Le Supremeian rejette les mesures de détention de Mihajlo Milovanovic, soupçonné de fraude à la propriété à Veternik

La Cour suprême a rejeté la demande de suspension de la détention de l'accusé Mihajlo Milovanovic, présentée contre la décision de la Cour constitutionnelle à Pristina.
La Cour suprême du Kosovo “Colegy, dans l'affaire pénale contre les inculpés M.M., soupçonnait que la dernière tentative de fraude “ ”, “document clair” et “législation du faux contenu” avait refusé la demande de protection de la légitimité déposée par le défenseur du défendeur contre les décisions de la Cour constitutionnelle à Pristina et de la Cour d'appel du Kosovo”, a déclaré la Cour.

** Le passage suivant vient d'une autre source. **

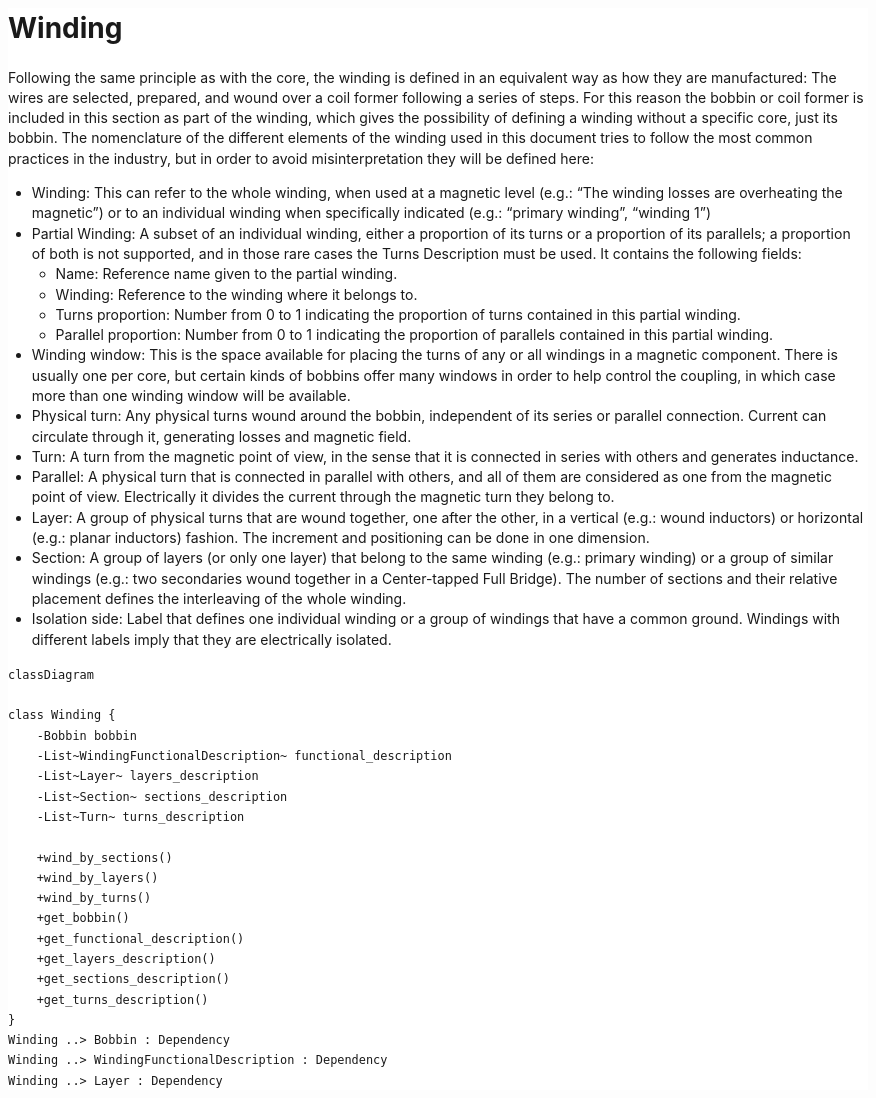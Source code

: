 # Winding
Following the same principle as with the core, the winding is defined in an equivalent way as how they are manufactured: The wires are selected, prepared, and wound over a coil former following a series of steps. For this reason the bobbin or coil former is included in this section as part of the winding, which gives the possibility of defining a winding without a specific core, just its bobbin.
The nomenclature of the different elements of the winding used in this document tries to follow the most common practices in the industry, but in order to avoid misinterpretation they will be defined here:

* Winding: This can refer to the whole winding, when used at a magnetic level (e.g.: “The winding losses are overheating the magnetic”) or to an individual winding when specifically indicated (e.g.: “primary winding”, “winding 1”)
* Partial Winding: A subset of an individual winding, either a proportion of its turns or a proportion of its parallels; a proportion of both is not supported, and in those rare cases the Turns Description must be used. It contains the following fields:
	* Name: Reference name given to the partial winding.
	* Winding: Reference to the winding where it belongs to.
	* Turns proportion: Number from 0 to 1 indicating the proportion of turns contained in this partial winding.
	* Parallel proportion: Number from 0 to 1 indicating the proportion of parallels contained in this partial winding.
* Winding window: This is the space available for placing the turns of any or all windings in a magnetic component. There is usually one per core, but certain kinds of bobbins offer many windows in order to help control the coupling, in which case more than one winding window will be available.
* Physical turn: Any physical turns wound around the bobbin, independent of its series or parallel connection. Current can circulate through it, generating losses and magnetic field.
* Turn: A turn from the magnetic point of view, in the sense that it is connected in series with others and generates inductance.
* Parallel: A physical turn that is connected in parallel with others, and all of them are considered as one from the magnetic point of view. Electrically it divides the current through the magnetic turn they belong to.
* Layer: A group of physical turns that are wound together, one after the other, in a vertical (e.g.: wound inductors) or horizontal (e.g.: planar inductors) fashion. The increment and positioning can be done in one dimension.
* Section: A group of layers (or only one layer) that belong to the same winding (e.g.: primary winding) or a group of similar windings (e.g.: two secondaries wound together in a Center-tapped Full Bridge). The number of sections and their relative placement defines the interleaving of the whole winding.
* Isolation side: Label that defines one individual winding or a group of windings that have a common ground. Windings with different labels imply that they are electrically isolated.

```mermaid
classDiagram

class Winding {
    -Bobbin bobbin
    -List~WindingFunctionalDescription~ functional_description
    -List~Layer~ layers_description
    -List~Section~ sections_description
    -List~Turn~ turns_description

	+wind_by_sections()
	+wind_by_layers()
	+wind_by_turns()
	+get_bobbin()
	+get_functional_description()
	+get_layers_description()
	+get_sections_description()
	+get_turns_description()
}
Winding ..> Bobbin : Dependency
Winding ..> WindingFunctionalDescription : Dependency
Winding ..> Layer : Dependency
```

La Cour constitutionnelle de Pristina, le Département des affaires pénales, avec l'arrêt PPRKR. N.275/2025 des 25,03.2026 accusés M.M. et J.J. Il a poursuivi sa détention en deux mois, de 25,03 2026 à 25.05.2026.
Dans la procédure de plainte, la Cour d'appel du Kosovo, avec l'arrêt PN. I.r.384/2026 de la date 10,04.26, avait refusé que les plaintes des défenseurs des accusés soient sans fondement et avait confirmé la première instance.
“La demande de protection de la légitimité a été exercée par le protecteur du défendeur M.M., l'avocat Visar Vehapi, avec des propositions pour l'annulation des décisions rejetées et le renvoi à la restauration, ou modifié en libérant le défendeur de la garde, respectivement, en remplaçant l'assignation à résidence et d'autres mesures restrictives. La Cour suprême, après avoir examiné les documents et les réclamations présentés dans la requête, a estimé que la demande n'était pas fondée”, dit la Cour.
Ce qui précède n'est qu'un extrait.